De Nieuwegeinse Willeke Stadtman (1950) is onlangs een tweede leven begonnen als schrijfster. Is echtgenote en moeder van drie kinderen. Heeft inmiddels drie kleinzoons, een kleindochter (Eloisa), een hond (een Roemeense kliko) en een kleinhond (de hond van haar dochter).
Vierendertig jaar was Willeke werkzaam in de gezondheidszorg, aanvankelijk als arts, later als bestuurder met name in de ouderenzorg. In 2011 is zij gestopt met werken, precies zoals zij zich had voorgenomen. Sinds eind 2014 werkt zij als arts voor de Levenseindekliniek. Al een tijdje heeft Willeke haar eigen column op De Digitale Stad Nieuwegein.
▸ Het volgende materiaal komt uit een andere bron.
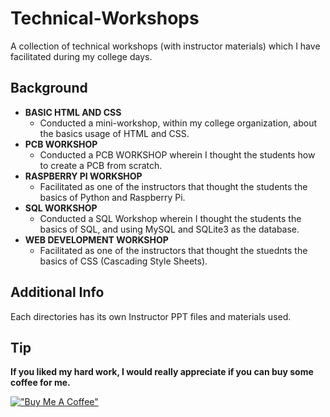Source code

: # Technical-Workshops
A collection of technical workshops (with instructor materials) which I have facilitated during my college days.

## Background
* **BASIC HTML AND CSS**
    * Conducted a mini-workshop, within my college organization, about the basics usage of HTML and CSS.
* **PCB WORKSHOP**
    * Conducted a PCB WORKSHOP wherein I thought the students how to create a PCB from scratch.
* **RASPBERRY PI WORKSHOP**
    * Facilitated as one of the instructors that thought the students the basics of Python and Raspberry Pi.
* **SQL WORKSHOP**
    * Conducted a SQL Workshop wherein I thought the students the basics of SQL, and using MySQL and SQLite3 as the database.
* **WEB DEVELOPMENT WORKSHOP**
    * Facilitated as one of the instructors that thought the stuednts the basics of CSS (Cascading Style Sheets).

## Additional Info
Each directories has its own Instructor PPT files and materials used.

## Tip
**If you liked my hard work, I would really appreciate if you can buy some coffee for me.**

[!["Buy Me A Coffee"](https://www.buymeacoffee.com/assets/img/custom_images/orange_img.png)](https://www.buymeacoffee.com/frosteen)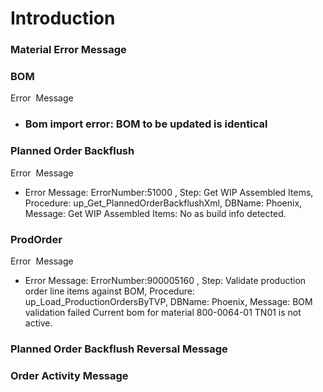 # Introduction



### Material Error Message







### BOM 


Error 
Message


- ### Bom import error: BOM to be updated is identical




### Planned Order Backflush 


Error 
Message 

- Error Message: ErrorNumber:51000 , Step: Get WIP Assembled Items, Procedure: up_Get_PlannedOrderBackflushXml, DBName: Phoenix, Message: Get WIP Assembled Items: No as build info detected.






### ProdOrder 

Error 
Message
- Error Message: ErrorNumber:900005160 , Step: Validate production order line items against BOM, Procedure: up_Load_ProductionOrdersByTVP, DBName: Phoenix, Message: BOM validation failed Current bom for material 800-0064-01 TN01 is not active.



### Planned Order Backflush Reversal Message




### Order Activity Message





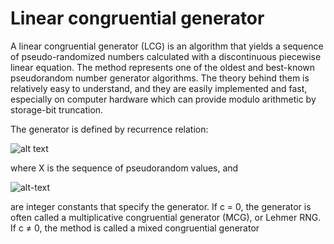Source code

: # Linear congruential generator

A linear congruential generator (LCG) is an algorithm that yields a sequence of pseudo-randomized numbers calculated with a discontinuous piecewise linear equation. The method represents one of the oldest and best-known pseudorandom number generator algorithms. The theory behind them is relatively easy to understand, and they are easily implemented and fast, especially on computer hardware which can provide modulo arithmetic by storage-bit truncation.

The generator is defined by recurrence relation:

![alt text](https://wikimedia.org/api/rest_v1/media/math/render/svg/3a40cd0032b03626a091a5a0e1b4684b3d5eb406)

where X is the sequence of pseudorandom values, and

![alt-text](https://wikimedia.org/api/rest_v1/media/math/render/svg/d4ede7bedbdf2b8a8c7a8f6bf240b04bdf71515e)

are integer constants that specify the generator. If c = 0, the generator is often called a multiplicative congruential generator (MCG), or Lehmer RNG. If c ≠ 0, the method is called a mixed congruential generator

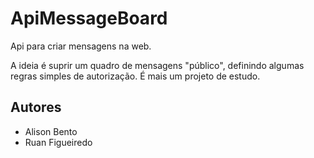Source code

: # ApiMessageBoard

Api para criar mensagens na web.

A ideia é suprir um quadro de mensagens "público", definindo algumas regras
simples de autorização. É mais um projeto de estudo.

## Autores

- Alison Bento
- Ruan Figueiredo
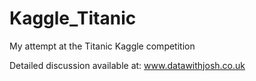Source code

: # Kaggle_Titanic
My attempt at the Titanic Kaggle competition

Detailed discussion available at: www.datawithjosh.co.uk
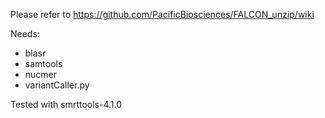 Please refer to https://github.com/PacificBiosciences/FALCON_unzip/wiki

Needs:

* blasr
* samtools
* nucmer
* variantCaller.py

Tested with smrttools-4.1.0
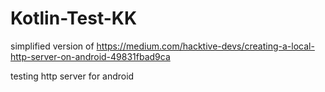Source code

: # Kotlin-Test-KK
simplified version of https://medium.com/hacktive-devs/creating-a-local-http-server-on-android-49831fbad9ca

testing http server for android
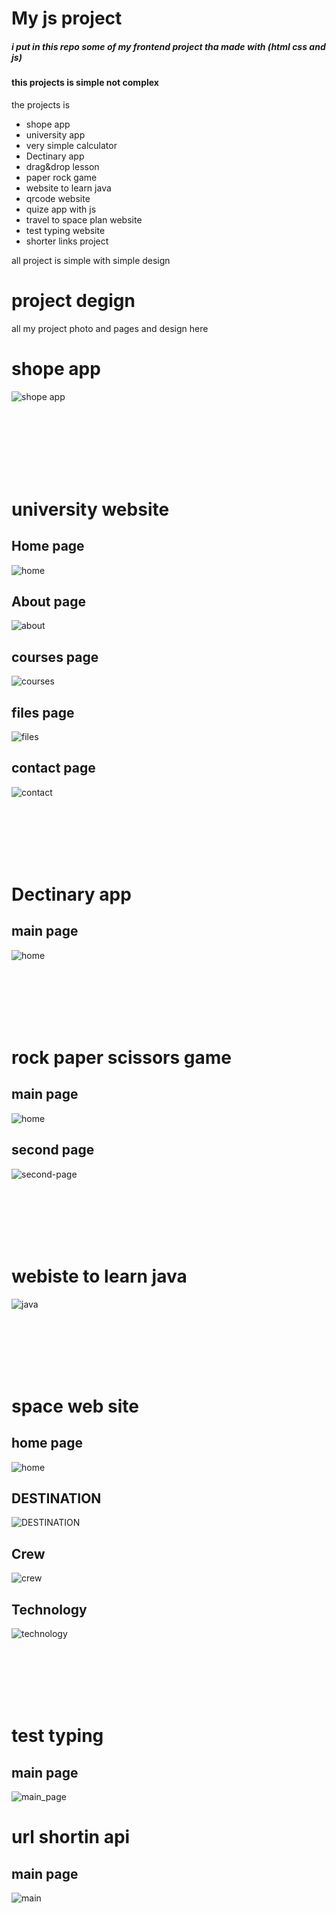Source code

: # My js project
##### i put in this repo some of my frontend project tha made with (html css and js) 

#### this projects is simple not complex 

the projects is 
- shope app
- university app
- very simple calculator
- Dectinary app
- drag&drop lesson
- paper rock game
- website to learn java
- qrcode website
- quize app with js
- travel to space plan website
- test typing website
- shorter links project

all project is simple with simple design

# project degign
all my project photo and pages and design 
here
# shope app 
![shope app](./ali/ali_project-photo.jpeg)


<br/>
<br/>
<br/>
<br/>
<br/>
<br/>


# university website
## Home page
![home](./ArCode/projectPhoto/Web%20capture_15-4-2023_123827_.jpeg)

## About page
![about](./ArCode/projectPhoto/Web%20capture_15-4-2023_123847_.jpeg)

## courses page
![courses](./ArCode/projectPhoto/Web%20capture_15-4-2023_123917_.jpeg)

## files page 
![files](./ArCode/projectPhoto/Web%20capture_15-4-2023_12392_.jpeg)

## contact page
![contact](./ArCode/projectPhoto/Web%20capture_15-4-2023_123933_.jpeg)

<br/>
<br/>
<br/>
<br/>
<br/>

# Dectinary app
## main page
![home](./Dectinary/project.png)

<br/>
<br/>
<br/>
<br/>
<br/>

# rock paper scissors game
## main page
![home](./hand-game/design/original/desktop-step-1.jpg)

## second page
![second-page](./hand-game/design/original/desktop-step-4-win.jpg)

<br/>
<br/>
<br/>
<br/>
<br/>

# webiste to learn java
![java](./java_lesson/project.jpeg)

<br/>
<br/>
<br/>
<br/>
<br/>

# space web site

## home page
![home](./travel_to_space/p1.png)

## DESTINATION
![DESTINATION](./travel_to_space/p2.png)

## Crew 
![crew](./travel_to_space/p3.png)

## Technology
![technology](./travel_to_space/p4.png)


<br/>
<br/>
<br/>
<br/>
<br/>

# test typing
## main page
![main_page](./typing%20project/project.png) 

# url shortin api
## main page
![main](./url-shortening-api-master/Web%20capture_15-4-2023_124740_.jpeg)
Deze week de column: ‘Prins.’
Kleinzoon van 4,5 kwam een dagje logeren en riep meteen bij aankomst dat hij heel graag naar Kids wilde in Houten. Hij bedoelde Balorig in Houten, zoiets wéét een rechtgeaarde oma.
Hij wist mij ook onmiddellijk te vertellen dat hij een prins was. Hij ging namelijk met een prinses trouwen, en hij wilde ook een prinsenpak. Waarna een uitvoerige en tamelijk gedetailleerde beschrijving van een programma van eisen voor een prinsenpak volgde. Zoveel was duidelijk: het was van grijs glanzend materiaal, er moest een losse cape bij en midden op de borst hoorde een rode driehoek in een gele cirkel. Hij had alleen nog geen prinses. Waardoor ik over ons koningshuis begon. Hij bleek bekend met de koning, Willem-Aleggander, maar van koningin Máxima had hij nog nooit gehoord.
Omdat ik heel goed ben in het koningshuis (volgens echtgenoot T. is het een afwijking dat ik zoveel namen ken, en heus niet alleen van de drie A’s), begon ik over de drie prinsesjes. Hij was één en al oor.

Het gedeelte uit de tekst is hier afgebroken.